* **WHAT THIS TASK INVOLVES**:
Find the string "from" in the listing and report every line that has it.

* **DATA SUPPLIED**:
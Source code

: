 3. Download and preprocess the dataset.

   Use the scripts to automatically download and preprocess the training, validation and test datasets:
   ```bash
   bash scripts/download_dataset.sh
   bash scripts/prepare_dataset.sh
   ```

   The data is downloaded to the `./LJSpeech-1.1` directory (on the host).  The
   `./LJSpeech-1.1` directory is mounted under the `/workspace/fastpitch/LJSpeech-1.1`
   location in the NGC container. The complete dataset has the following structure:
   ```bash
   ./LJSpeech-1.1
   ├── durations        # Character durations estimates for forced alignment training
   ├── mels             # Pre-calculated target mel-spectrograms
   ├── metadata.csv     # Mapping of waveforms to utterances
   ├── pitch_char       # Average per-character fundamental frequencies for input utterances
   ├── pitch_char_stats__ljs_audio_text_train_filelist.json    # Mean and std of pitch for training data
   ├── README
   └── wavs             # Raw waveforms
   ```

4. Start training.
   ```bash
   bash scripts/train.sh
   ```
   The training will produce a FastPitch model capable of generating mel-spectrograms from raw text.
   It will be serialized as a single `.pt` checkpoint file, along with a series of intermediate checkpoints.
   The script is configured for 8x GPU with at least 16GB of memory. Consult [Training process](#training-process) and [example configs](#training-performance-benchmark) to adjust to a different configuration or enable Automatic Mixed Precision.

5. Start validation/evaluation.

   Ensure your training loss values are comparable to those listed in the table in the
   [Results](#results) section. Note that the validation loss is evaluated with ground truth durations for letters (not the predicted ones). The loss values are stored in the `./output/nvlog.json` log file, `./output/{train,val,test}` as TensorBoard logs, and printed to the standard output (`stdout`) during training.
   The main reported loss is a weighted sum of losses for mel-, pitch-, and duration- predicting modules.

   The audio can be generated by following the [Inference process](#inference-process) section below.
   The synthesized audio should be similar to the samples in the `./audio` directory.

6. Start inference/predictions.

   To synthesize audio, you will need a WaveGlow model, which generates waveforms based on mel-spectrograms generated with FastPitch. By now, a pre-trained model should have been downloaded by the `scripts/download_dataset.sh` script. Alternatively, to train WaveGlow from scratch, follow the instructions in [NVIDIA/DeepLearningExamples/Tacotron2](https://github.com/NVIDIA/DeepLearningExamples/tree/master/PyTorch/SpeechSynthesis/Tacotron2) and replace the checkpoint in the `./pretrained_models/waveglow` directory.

* **OUTPUT**:
   The training will produce a FastPitch model capable of generating mel-spectrograms from raw text.
   To synthesize audio, you will need a WaveGlow model, which generates waveforms based on mel-spectrograms generated with FastPitch. By now, a pre-trained model should have been downloaded by the `scripts/download_dataset.sh` script. Alternatively, to train WaveGlow from scratch, follow the instructions in [NVIDIA/DeepLearningExamples/Tacotron2](https://github.com/NVIDIA/DeepLearningExamples/tree/master/PyTorch/SpeechSynthesis/Tacotron2) and replace the checkpoint in the `./pretrained_models/waveglow` directory.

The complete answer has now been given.